[Data for this exercise — start]
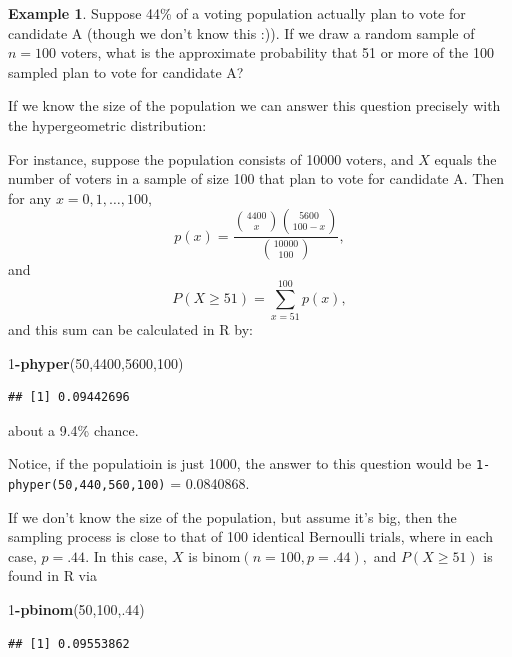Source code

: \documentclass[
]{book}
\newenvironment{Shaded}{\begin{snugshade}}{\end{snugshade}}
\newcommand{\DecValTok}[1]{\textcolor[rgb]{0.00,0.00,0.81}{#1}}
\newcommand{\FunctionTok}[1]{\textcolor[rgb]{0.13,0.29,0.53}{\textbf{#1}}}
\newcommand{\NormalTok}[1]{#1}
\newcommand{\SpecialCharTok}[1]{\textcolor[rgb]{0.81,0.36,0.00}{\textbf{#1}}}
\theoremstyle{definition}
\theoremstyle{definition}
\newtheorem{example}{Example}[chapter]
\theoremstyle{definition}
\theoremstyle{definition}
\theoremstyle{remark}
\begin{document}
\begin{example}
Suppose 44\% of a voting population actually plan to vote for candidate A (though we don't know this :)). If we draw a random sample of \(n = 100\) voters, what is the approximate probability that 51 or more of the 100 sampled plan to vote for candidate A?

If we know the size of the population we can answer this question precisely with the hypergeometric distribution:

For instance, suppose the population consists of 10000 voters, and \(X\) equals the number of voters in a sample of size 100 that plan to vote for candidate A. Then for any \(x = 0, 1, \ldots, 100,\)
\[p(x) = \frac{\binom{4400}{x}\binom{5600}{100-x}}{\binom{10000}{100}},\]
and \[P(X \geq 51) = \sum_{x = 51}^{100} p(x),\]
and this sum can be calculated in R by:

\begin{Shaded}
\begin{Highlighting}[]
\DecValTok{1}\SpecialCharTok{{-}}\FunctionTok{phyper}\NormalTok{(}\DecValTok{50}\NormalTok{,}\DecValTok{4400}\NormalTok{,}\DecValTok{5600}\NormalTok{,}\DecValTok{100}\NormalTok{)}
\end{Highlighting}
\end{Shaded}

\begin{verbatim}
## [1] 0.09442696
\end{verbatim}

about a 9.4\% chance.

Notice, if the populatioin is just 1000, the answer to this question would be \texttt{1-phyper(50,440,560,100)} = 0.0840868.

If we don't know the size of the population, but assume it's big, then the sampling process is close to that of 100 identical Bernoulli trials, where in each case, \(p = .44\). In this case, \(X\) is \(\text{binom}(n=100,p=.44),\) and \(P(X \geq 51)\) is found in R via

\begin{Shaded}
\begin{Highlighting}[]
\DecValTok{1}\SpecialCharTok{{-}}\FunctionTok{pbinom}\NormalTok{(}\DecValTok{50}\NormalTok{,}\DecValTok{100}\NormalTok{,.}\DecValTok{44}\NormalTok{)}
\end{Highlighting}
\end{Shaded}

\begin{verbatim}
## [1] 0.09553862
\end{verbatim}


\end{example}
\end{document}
[Data for this exercise — finish]
● Work request
Filter the lines above so that only those with the string "question" remain, then copy them.

● Solution for this problem
If we know the size of the population we can answer this question precisely with the hypergeometric distribution:
Notice, if the populatioin is just 1000, the answer to this question would be \texttt{1-phyper(50,440,560,100)} = 0.0840868.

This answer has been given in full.